A mode-locked laser is mostly appreciated for its peak power. When we go from ps to fs, the peak power will dramatically increase even if the pulse energy remains the same. However, a laser cavity is very sensitive to losses. When we add losses inside a cavity, the laser threshold will slightly increase to overcome this loss, consequently, we expect a slightly lower efficiency, which means slightly low output energy for a certain pump power. I guess a low loss SA would definitely output energy slightly higher than a high loss SA. But, in a mode-locked laser, we all care about the pulse duration of the phase-locked pulses that will increase the peak power. I might be wrong but it might help.
You said "high energy" I suspect you didn't mean energy. More loss in the cavity will always cause the pulse energy to go down. I think you probably want to talk about the pulse intensity i.e. the instantaneous peak power. A mode-locked laser isn't more powerful than CW laser, and it won't have the pulse energy of a Q-switched laser. However, mode-locking squeezes the energy into a very short time resulting in very high instantaneous peak power. So when mode-locking goodness is measured in shorter pulses and higher peak power.
A saturable absorber is one of the ways to achieve passive mode locking. So, to the degree that the saturable absorber is the non-linearity which is causing the laser to mode lock, yes, the saturable absorber causes very short very intense pulses.
However, that isn't quite what you asked.
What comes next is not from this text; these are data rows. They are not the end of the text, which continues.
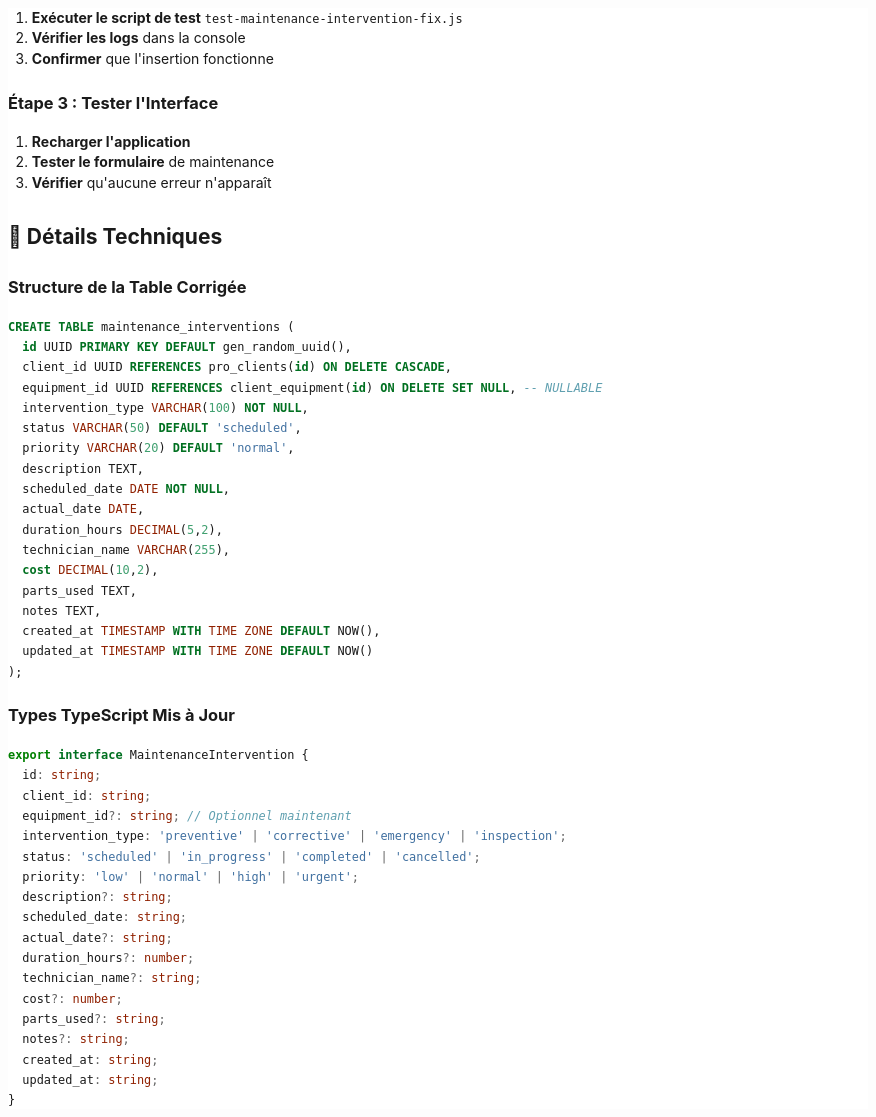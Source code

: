 1. **Exécuter le script de test** `test-maintenance-intervention-fix.js`
2. **Vérifier les logs** dans la console
3. **Confirmer** que l'insertion fonctionne

### **Étape 3 : Tester l'Interface**

1. **Recharger l'application**
2. **Tester le formulaire** de maintenance
3. **Vérifier** qu'aucune erreur n'apparaît

## 🔧 Détails Techniques

### **Structure de la Table Corrigée**

```sql
CREATE TABLE maintenance_interventions (
  id UUID PRIMARY KEY DEFAULT gen_random_uuid(),
  client_id UUID REFERENCES pro_clients(id) ON DELETE CASCADE,
  equipment_id UUID REFERENCES client_equipment(id) ON DELETE SET NULL, -- NULLABLE
  intervention_type VARCHAR(100) NOT NULL,
  status VARCHAR(50) DEFAULT 'scheduled',
  priority VARCHAR(20) DEFAULT 'normal',
  description TEXT,
  scheduled_date DATE NOT NULL,
  actual_date DATE,
  duration_hours DECIMAL(5,2),
  technician_name VARCHAR(255),
  cost DECIMAL(10,2),
  parts_used TEXT,
  notes TEXT,
  created_at TIMESTAMP WITH TIME ZONE DEFAULT NOW(),
  updated_at TIMESTAMP WITH TIME ZONE DEFAULT NOW()
);
```

### **Types TypeScript Mis à Jour**

```typescript
export interface MaintenanceIntervention {
  id: string;
  client_id: string;
  equipment_id?: string; // Optionnel maintenant
  intervention_type: 'preventive' | 'corrective' | 'emergency' | 'inspection';
  status: 'scheduled' | 'in_progress' | 'completed' | 'cancelled';
  priority: 'low' | 'normal' | 'high' | 'urgent';
  description?: string;
  scheduled_date: string;
  actual_date?: string;
  duration_hours?: number;
  technician_name?: string;
  cost?: number;
  parts_used?: string;
  notes?: string;
  created_at: string;
  updated_at: string;
}
```
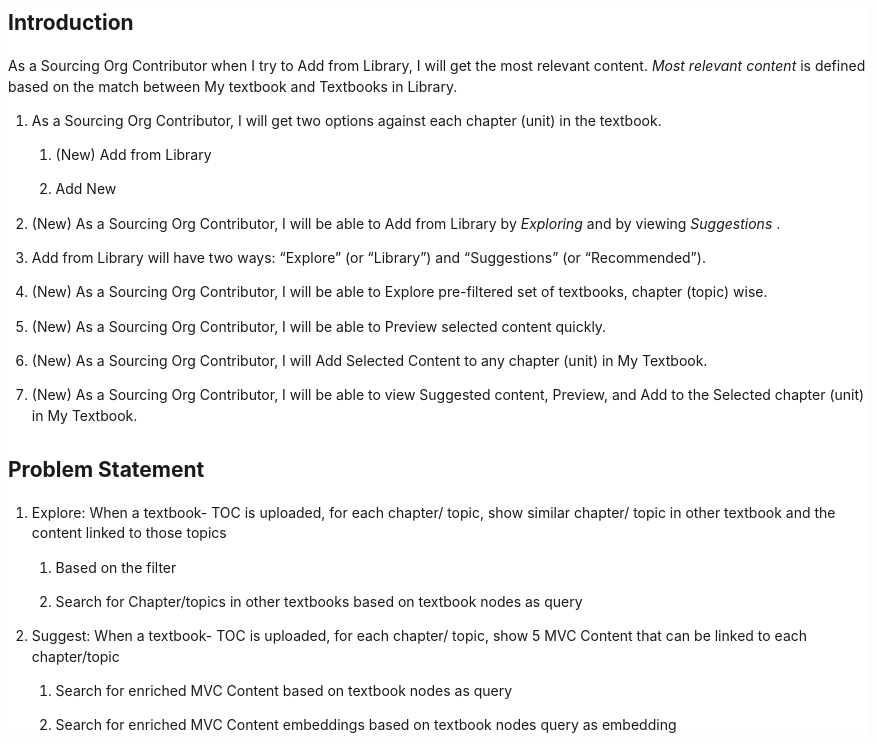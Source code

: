 
## Introduction
As a Sourcing Org Contributor when I try to Add from Library, I will get the most relevant content.  _Most relevant content_  is defined based on the match between My textbook and Textbooks in Library.


1. As a Sourcing Org Contributor, I will get two options against each chapter (unit) in the textbook.


    1. (New) Add from Library


    1. Add New



    
1. (New) As a Sourcing Org Contributor, I will be able to Add from Library by  _Exploring_  and by viewing  _Suggestions_ .


1. Add from Library will have two ways: “Explore” (or “Library”) and “Suggestions” (or “Recommended”).


1. (New) As a Sourcing Org Contributor, I will be able to Explore pre-filtered set of textbooks, chapter (topic) wise.


1. (New) As a Sourcing Org Contributor, I will be able to Preview selected content quickly.


1. (New) As a Sourcing Org Contributor, I will Add Selected Content to any chapter (unit) in My Textbook.


1. (New) As a Sourcing Org Contributor, I will be able to view Suggested content, Preview, and Add to the Selected chapter (unit) in My Textbook.




## Problem Statement

1. Explore: When a textbook- TOC is uploaded, for each chapter/ topic, show similar chapter/ topic in other textbook and the content linked to those topics


    1. Based on the filter


    1. Search for Chapter/topics in other textbooks based on textbook  nodes as query



    
1. Suggest: When a textbook- TOC is uploaded, for each chapter/ topic, show  5 MVC Content that can be linked to each chapter/topic


    1. Search for enriched MVC Content based on textbook nodes as query


    1. Search for enriched MVC Content embeddings based on textbook nodes query as embedding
You seem to be asking what if you have a laser which is ALREADY mode locked and you add MORE saturable absorber. In that case the intensity will probably decrease. There is an optimum amount of saturable absorber. You want just enough so that the non-linearity of the loss vs intensity drives the gain competition to favor the mode-locked condition. However, once you are getting mode locked transform limited pulses, more non-linearity does not help, and more loss just robs the cavity of energy. This is a pretty sharp function. Enough saturable absorber to result in any mode-locking is basically enough to result in transform limited mode locking. So more is essentially always bad. You want a little more to be stable, but the pulses won't get shorter or brighter.
Depending on the type of laser you are working on. For example, in fiber laser systems where there are plenty of gain, low-loss saturable absorber does not give much advantages, and instead a moderate loss (> 1.5dB) is better if you want to have stronger saturable absorption depth. If you are working on free space laser systems, such gain media such a Ti-Sapphire, thin-disk, etc with a low single-pass gain, a low-loss saturable absorber will be needed, so that you will not compromise your lasing condition.
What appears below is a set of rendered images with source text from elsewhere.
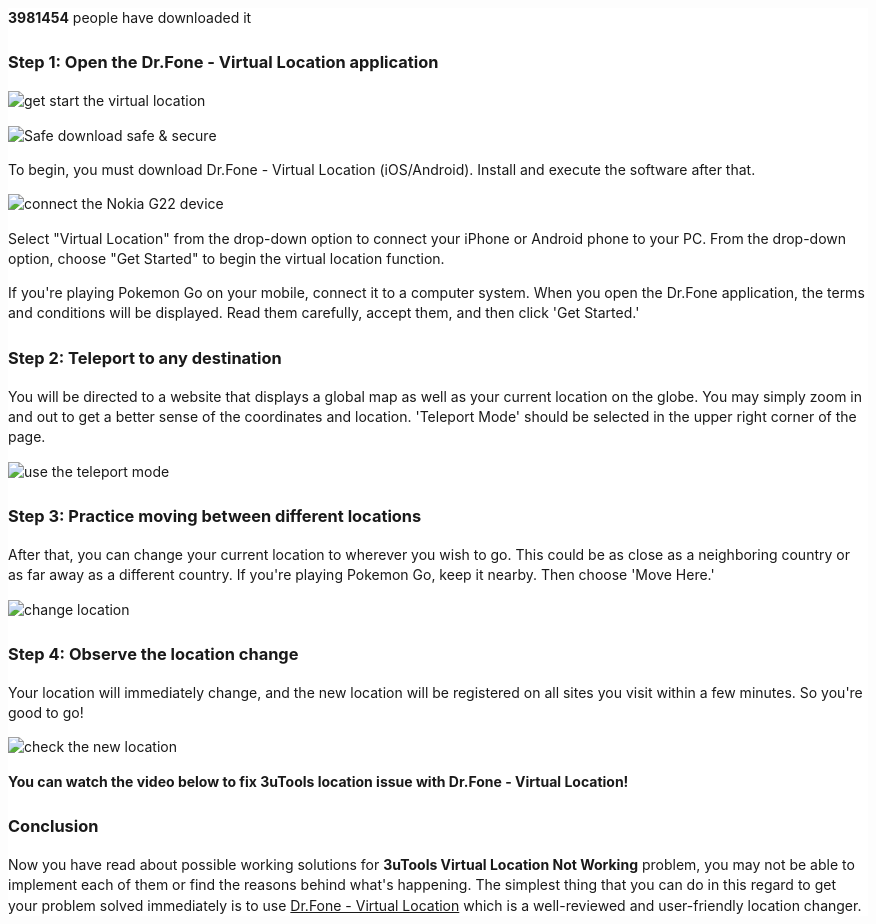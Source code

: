 **3981454** people have downloaded it

### Step 1: Open the Dr.Fone - Virtual Location application

![get start the virtual location](https://images.wondershare.com/drfone/guide/virtual-location-01.png)

![Safe download](https://images.wondershare.com/drfone/article/2022/05/security.svg) safe & secure

To begin, you must download Dr.Fone - Virtual Location (iOS/Android). Install and execute the software after that.

![connect the Nokia G22 device](https://images.wondershare.com/drfone/guide/vl-connect-ios-1.png)

Select "Virtual Location" from the drop-down option to connect your iPhone or Android phone to your PC. From the drop-down option, choose "Get Started" to begin the virtual location function.

If you're playing Pokemon Go on your mobile, connect it to a computer system. When you open the Dr.Fone application, the terms and conditions will be displayed. Read them carefully, accept them, and then click 'Get Started.'

### Step 2: Teleport to any destination

You will be directed to a website that displays a global map as well as your current location on the globe. You may simply zoom in and out to get a better sense of the coordinates and location. 'Teleport Mode' should be selected in the upper right corner of the page.

![use the teleport mode](https://images.wondershare.com/drfone/guide/virtual-location-04.png)

### Step 3: Practice moving between different locations

After that, you can change your current location to wherever you wish to go. This could be as close as a neighboring country or as far away as a different country. If you're playing Pokemon Go, keep it nearby. Then choose 'Move Here.'

![change location](https://images.wondershare.com/drfone/guide/virtual-location-05.png)

### Step 4: Observe the location change

Your location will immediately change, and the new location will be registered on all sites you visit within a few minutes. So you're good to go!

![check the new location](https://images.wondershare.com/drfone/guide/virtual-location-07.png)

**You can watch the video below to fix 3uTools location issue with Dr.Fone - Virtual Location!**

<iframe allowfullscreen="allowfullscreen" frameborder="0" src="https://www.youtube.com/embed/FfhgWxnARqo"></iframe>



### Conclusion

Now you have read about possible working solutions for **3uTools Virtual Location Not Working** problem, you may not be able to implement each of them or find the reasons behind what's happening. The simplest thing that you can do in this regard to get your problem solved immediately is to use [Dr.Fone - Virtual Location](https://tools.techidaily.com/wondershare/drfone/virtual-location-changer/) which is a well-reviewed and user-friendly location changer.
The total insertion loss of an SA consists of saturable absorption, background non-saturable absorption, coupling loss. What you want is a low non-saturable absorption loss, but a large saturable absorption loss.
A few other things you have to consider include: saturable absorber's response time (e.g. SESAM ~15ps, CNT-SA ~500fs, Graphene-SA ~300fs) and dispersion/nonlinear-effect balance in you laser cavity.